Saved data entries

------

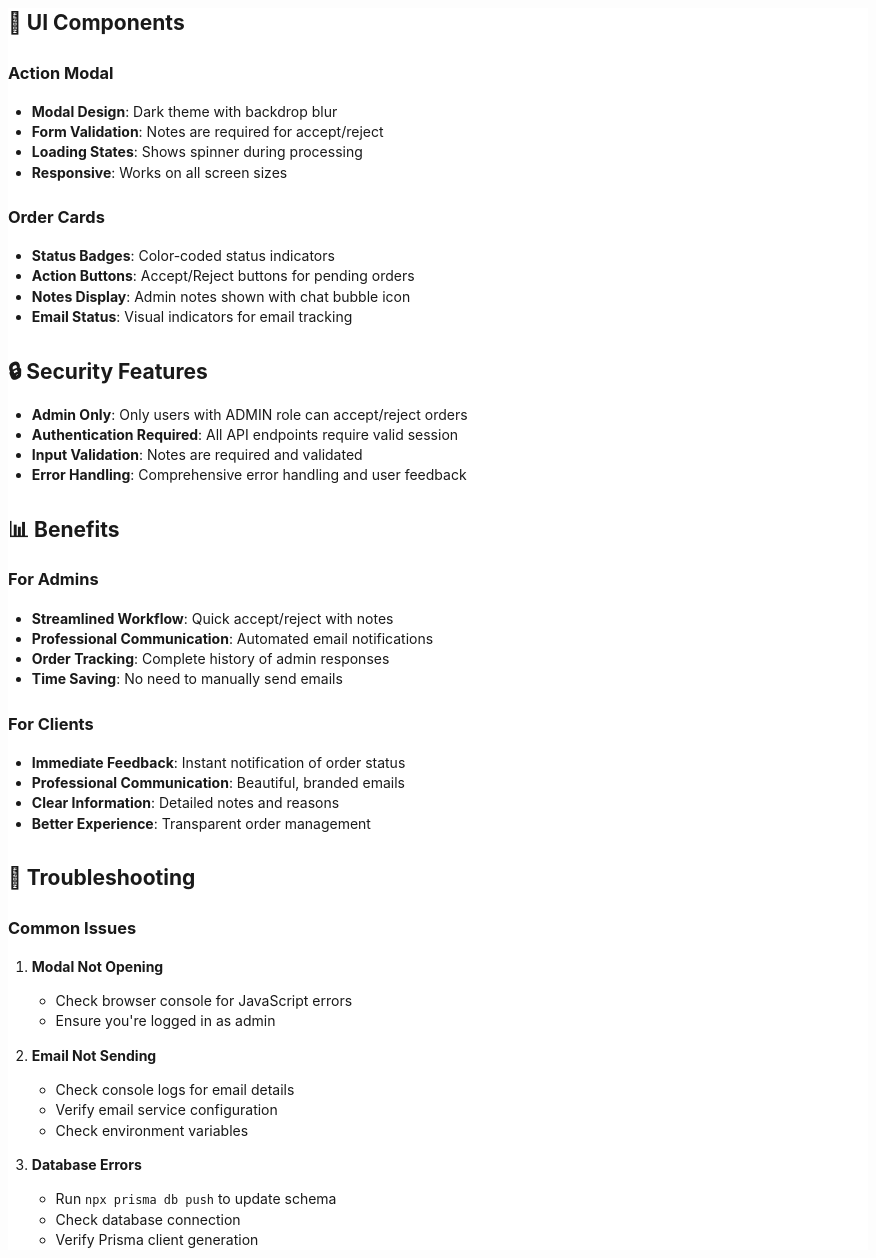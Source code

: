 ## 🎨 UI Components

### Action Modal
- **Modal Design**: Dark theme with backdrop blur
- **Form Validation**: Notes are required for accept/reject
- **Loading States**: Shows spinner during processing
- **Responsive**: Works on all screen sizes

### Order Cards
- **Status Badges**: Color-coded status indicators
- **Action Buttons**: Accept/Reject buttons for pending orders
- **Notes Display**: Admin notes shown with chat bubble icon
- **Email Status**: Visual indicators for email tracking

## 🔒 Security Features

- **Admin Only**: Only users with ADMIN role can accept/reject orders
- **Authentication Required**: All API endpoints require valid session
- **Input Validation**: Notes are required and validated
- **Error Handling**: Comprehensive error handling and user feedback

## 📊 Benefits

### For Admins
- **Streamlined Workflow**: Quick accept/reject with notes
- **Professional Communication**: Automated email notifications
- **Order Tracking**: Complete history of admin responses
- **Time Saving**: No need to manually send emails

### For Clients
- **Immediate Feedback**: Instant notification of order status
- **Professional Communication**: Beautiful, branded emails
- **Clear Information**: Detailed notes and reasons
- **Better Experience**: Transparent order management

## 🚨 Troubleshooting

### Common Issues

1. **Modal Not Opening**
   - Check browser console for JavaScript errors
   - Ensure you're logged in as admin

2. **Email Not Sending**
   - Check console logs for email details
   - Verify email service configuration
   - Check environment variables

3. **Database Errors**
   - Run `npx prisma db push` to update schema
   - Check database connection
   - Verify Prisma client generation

------

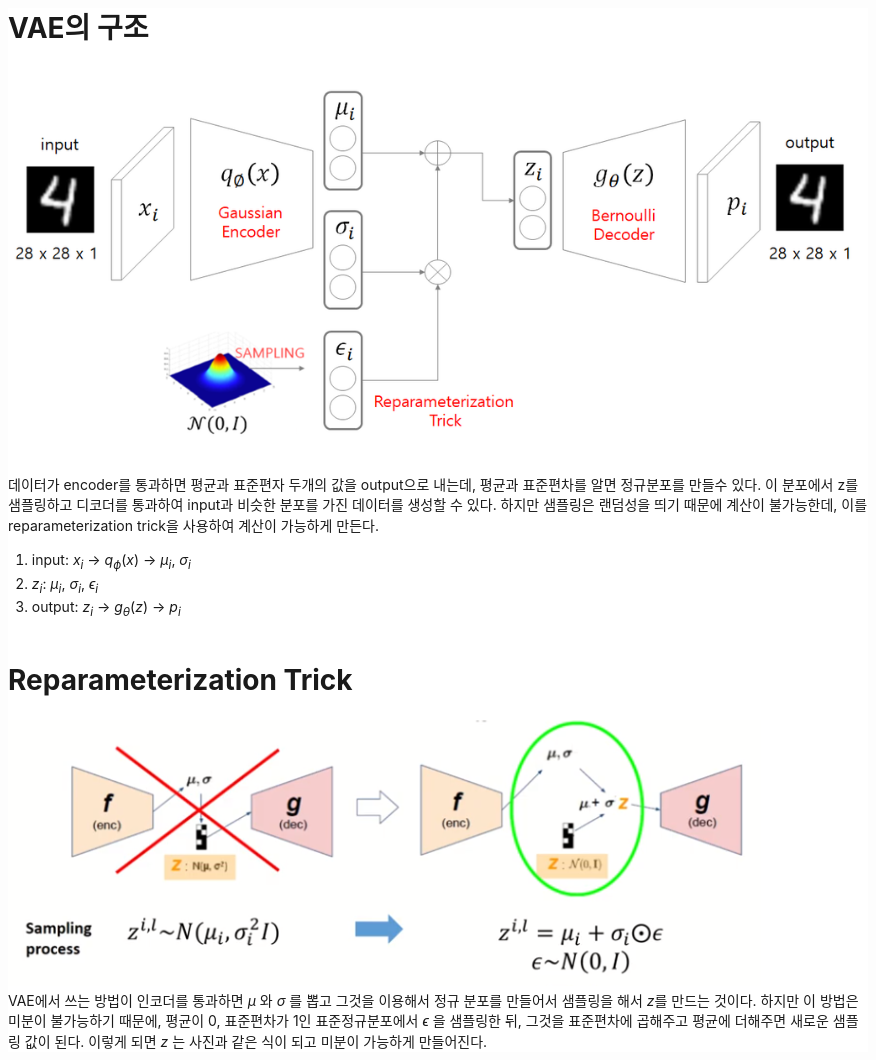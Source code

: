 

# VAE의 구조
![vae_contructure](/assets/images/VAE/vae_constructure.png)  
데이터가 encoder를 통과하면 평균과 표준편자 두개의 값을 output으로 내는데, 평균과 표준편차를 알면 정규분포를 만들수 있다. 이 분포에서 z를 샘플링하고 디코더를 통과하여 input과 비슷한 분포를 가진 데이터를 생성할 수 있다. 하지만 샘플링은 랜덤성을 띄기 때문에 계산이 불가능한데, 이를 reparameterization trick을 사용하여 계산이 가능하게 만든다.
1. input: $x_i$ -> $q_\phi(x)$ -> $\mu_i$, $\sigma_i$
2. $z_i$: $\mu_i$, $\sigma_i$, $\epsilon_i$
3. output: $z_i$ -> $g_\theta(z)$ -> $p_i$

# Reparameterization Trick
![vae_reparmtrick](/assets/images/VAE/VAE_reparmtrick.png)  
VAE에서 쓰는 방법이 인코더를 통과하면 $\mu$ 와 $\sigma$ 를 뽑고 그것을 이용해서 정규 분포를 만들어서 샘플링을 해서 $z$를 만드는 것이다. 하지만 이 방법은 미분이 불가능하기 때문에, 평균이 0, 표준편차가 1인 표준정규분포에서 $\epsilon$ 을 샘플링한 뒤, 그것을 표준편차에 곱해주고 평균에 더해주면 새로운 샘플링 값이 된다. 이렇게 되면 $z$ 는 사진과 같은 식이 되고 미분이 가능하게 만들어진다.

------

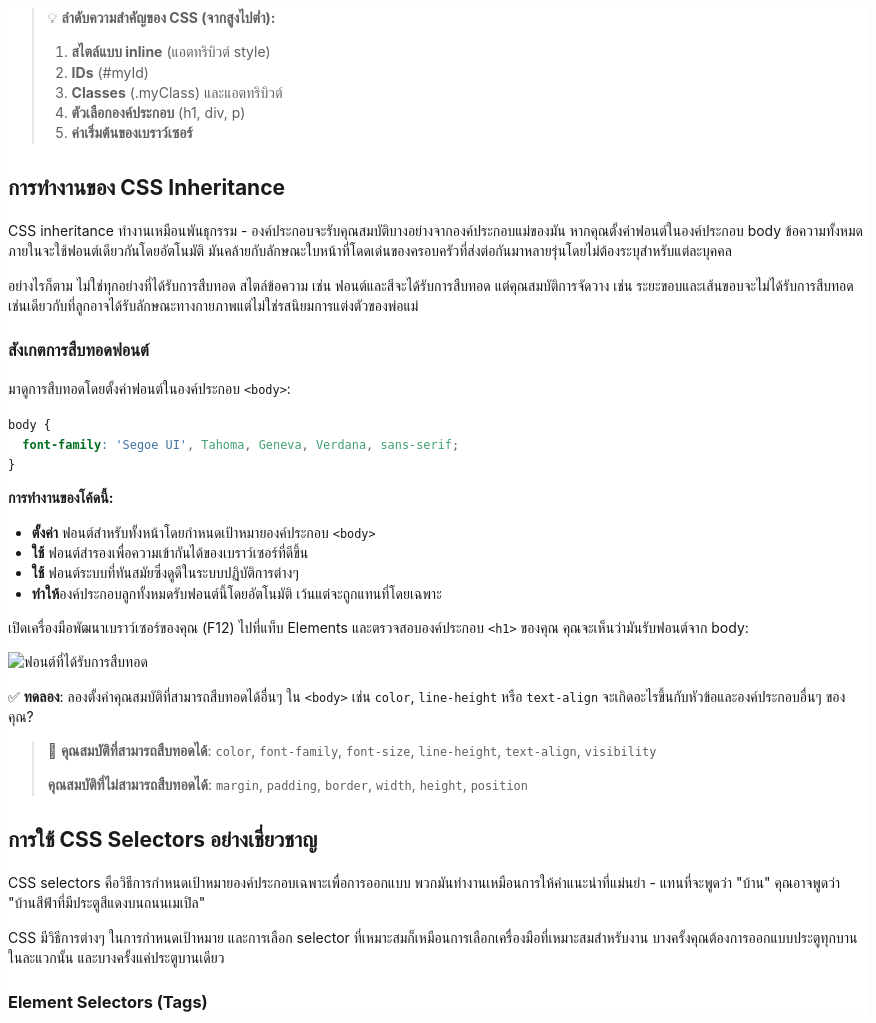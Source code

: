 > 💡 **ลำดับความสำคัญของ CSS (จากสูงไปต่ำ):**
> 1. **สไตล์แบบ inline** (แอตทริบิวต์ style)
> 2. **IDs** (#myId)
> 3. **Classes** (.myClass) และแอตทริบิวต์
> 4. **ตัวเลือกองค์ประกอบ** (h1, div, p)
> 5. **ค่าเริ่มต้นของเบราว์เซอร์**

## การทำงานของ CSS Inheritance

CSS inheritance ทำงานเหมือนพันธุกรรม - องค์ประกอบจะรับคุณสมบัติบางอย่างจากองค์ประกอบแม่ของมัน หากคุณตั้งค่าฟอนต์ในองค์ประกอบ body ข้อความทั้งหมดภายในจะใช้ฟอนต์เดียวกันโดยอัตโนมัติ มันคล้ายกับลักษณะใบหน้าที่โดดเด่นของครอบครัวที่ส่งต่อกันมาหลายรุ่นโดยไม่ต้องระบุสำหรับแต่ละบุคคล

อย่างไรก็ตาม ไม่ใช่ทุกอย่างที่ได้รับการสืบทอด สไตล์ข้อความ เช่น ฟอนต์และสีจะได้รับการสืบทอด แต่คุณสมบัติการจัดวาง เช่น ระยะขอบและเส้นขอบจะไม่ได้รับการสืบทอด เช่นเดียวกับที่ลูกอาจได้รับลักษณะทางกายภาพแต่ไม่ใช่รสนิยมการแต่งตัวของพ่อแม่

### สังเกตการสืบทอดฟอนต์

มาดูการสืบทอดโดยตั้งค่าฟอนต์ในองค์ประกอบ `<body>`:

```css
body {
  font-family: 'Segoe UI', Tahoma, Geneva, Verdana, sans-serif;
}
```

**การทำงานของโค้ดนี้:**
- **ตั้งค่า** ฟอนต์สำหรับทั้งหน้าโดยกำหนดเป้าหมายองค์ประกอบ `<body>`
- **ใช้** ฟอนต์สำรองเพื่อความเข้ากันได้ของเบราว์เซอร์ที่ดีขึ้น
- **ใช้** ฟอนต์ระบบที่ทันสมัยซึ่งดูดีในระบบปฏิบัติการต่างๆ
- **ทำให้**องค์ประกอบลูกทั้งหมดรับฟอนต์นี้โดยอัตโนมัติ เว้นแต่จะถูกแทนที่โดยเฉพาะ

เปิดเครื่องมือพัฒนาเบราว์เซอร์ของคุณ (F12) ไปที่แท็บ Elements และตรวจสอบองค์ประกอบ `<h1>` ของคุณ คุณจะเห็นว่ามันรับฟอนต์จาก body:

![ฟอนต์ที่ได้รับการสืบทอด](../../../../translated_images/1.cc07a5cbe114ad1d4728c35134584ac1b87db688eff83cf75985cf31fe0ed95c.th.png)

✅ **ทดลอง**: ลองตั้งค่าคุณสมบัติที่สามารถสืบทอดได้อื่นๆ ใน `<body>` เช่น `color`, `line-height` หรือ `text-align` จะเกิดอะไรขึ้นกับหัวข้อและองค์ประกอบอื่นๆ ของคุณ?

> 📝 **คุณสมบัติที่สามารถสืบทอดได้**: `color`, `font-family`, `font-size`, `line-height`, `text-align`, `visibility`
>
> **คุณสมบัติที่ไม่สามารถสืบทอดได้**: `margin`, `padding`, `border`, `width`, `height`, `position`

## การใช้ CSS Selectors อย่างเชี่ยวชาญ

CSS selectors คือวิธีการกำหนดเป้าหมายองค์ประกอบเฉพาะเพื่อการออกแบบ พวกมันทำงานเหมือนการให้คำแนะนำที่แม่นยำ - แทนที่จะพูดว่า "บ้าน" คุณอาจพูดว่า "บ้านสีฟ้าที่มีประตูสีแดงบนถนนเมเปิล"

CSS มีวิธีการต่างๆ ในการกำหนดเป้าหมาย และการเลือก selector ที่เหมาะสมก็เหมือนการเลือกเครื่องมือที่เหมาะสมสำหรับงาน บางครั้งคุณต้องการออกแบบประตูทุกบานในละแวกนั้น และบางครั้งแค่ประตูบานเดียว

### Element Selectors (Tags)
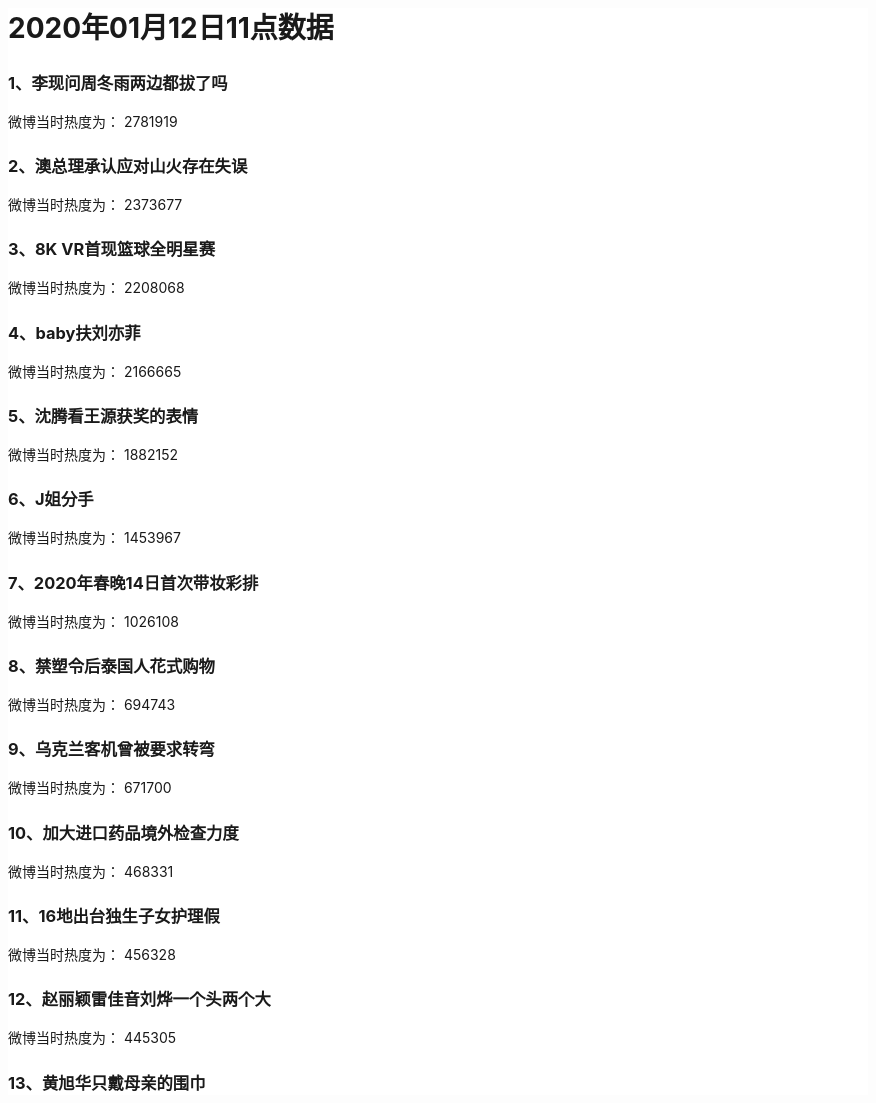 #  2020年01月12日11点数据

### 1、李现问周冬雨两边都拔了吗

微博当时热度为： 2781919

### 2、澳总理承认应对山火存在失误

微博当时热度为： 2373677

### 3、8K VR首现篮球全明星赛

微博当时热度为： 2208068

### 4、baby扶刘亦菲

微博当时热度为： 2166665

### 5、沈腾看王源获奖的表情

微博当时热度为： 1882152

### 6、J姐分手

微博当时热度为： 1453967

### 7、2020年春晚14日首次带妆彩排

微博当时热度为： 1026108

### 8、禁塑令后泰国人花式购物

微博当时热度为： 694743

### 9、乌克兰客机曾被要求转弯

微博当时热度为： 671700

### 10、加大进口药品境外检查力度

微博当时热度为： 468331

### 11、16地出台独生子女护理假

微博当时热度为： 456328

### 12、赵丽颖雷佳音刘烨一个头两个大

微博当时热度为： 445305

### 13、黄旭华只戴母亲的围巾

------

- [Work to complete] Reproduce only the lines above, starting at the line with "3. **Database Errors**" and ending at the line with "- Verify Prisma client generation", exactly as written.

- [Solution for this exercise]
3. **Database Errors**
   - Run `npx prisma db push` to update schema
   - Check database connection
   - Verify Prisma client generation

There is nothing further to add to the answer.